_The task_
If a line in the entries below contains "each", copy it.

** Given entries follows **

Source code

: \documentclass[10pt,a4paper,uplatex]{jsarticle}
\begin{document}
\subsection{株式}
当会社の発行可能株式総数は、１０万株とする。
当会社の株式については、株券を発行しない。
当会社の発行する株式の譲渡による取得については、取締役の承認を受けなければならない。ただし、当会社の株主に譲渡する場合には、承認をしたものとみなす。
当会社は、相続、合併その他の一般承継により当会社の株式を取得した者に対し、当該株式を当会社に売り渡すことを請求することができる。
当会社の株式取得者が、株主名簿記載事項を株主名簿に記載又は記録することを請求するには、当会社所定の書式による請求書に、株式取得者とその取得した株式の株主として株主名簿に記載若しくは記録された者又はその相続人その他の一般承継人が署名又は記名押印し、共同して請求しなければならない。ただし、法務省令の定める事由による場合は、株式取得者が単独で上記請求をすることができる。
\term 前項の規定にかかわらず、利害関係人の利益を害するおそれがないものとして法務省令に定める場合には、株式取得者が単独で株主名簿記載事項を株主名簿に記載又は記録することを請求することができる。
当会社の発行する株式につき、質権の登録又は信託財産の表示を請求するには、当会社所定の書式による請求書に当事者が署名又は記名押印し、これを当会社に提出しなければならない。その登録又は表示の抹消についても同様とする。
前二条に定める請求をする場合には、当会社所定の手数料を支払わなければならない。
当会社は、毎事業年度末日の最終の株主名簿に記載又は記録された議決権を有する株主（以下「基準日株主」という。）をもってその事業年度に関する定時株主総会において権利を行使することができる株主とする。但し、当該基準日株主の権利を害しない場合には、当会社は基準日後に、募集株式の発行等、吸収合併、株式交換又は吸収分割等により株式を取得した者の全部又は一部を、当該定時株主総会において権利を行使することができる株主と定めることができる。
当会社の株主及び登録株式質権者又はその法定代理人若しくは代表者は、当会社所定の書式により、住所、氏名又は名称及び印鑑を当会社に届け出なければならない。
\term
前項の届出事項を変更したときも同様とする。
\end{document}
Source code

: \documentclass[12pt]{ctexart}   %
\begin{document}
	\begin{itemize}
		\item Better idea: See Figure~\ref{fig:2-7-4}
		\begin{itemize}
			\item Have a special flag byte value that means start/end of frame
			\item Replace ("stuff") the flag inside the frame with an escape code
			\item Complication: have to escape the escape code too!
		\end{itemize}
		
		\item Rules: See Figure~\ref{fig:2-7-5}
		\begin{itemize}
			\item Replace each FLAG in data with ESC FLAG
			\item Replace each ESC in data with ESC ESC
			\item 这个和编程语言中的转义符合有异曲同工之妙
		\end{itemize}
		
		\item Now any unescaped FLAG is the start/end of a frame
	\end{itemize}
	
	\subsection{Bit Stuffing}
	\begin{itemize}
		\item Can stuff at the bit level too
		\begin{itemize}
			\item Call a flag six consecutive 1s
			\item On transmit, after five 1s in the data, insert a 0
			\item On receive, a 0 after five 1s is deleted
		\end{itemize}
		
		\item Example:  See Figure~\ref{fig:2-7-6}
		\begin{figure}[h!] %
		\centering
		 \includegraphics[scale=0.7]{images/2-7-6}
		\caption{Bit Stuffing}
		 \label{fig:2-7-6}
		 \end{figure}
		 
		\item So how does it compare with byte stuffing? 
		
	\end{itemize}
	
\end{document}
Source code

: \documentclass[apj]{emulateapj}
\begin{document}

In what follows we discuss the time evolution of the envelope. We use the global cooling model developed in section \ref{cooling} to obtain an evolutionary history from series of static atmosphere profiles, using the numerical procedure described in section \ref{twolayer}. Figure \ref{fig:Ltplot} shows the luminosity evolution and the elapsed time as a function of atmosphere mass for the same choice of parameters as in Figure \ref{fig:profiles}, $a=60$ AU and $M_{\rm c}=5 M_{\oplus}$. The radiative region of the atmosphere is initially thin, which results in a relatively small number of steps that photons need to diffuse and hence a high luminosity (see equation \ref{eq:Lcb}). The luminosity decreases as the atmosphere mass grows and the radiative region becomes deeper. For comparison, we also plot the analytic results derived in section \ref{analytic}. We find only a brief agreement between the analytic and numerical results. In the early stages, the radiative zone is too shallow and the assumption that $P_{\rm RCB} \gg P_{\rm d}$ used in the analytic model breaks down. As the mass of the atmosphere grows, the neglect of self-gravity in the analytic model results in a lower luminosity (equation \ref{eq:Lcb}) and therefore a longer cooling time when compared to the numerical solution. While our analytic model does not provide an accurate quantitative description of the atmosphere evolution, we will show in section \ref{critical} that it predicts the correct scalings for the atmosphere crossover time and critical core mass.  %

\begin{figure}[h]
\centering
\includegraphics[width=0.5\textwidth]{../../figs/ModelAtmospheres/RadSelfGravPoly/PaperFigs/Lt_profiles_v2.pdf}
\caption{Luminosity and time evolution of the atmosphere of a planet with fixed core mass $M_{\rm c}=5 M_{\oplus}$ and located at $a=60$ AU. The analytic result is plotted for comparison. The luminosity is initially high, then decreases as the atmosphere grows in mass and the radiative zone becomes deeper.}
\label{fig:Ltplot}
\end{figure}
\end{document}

** End of Given entries **

_Answer space_
			\item Replace each FLAG in data with ESC FLAG
			\item Replace each ESC in data with ESC ESC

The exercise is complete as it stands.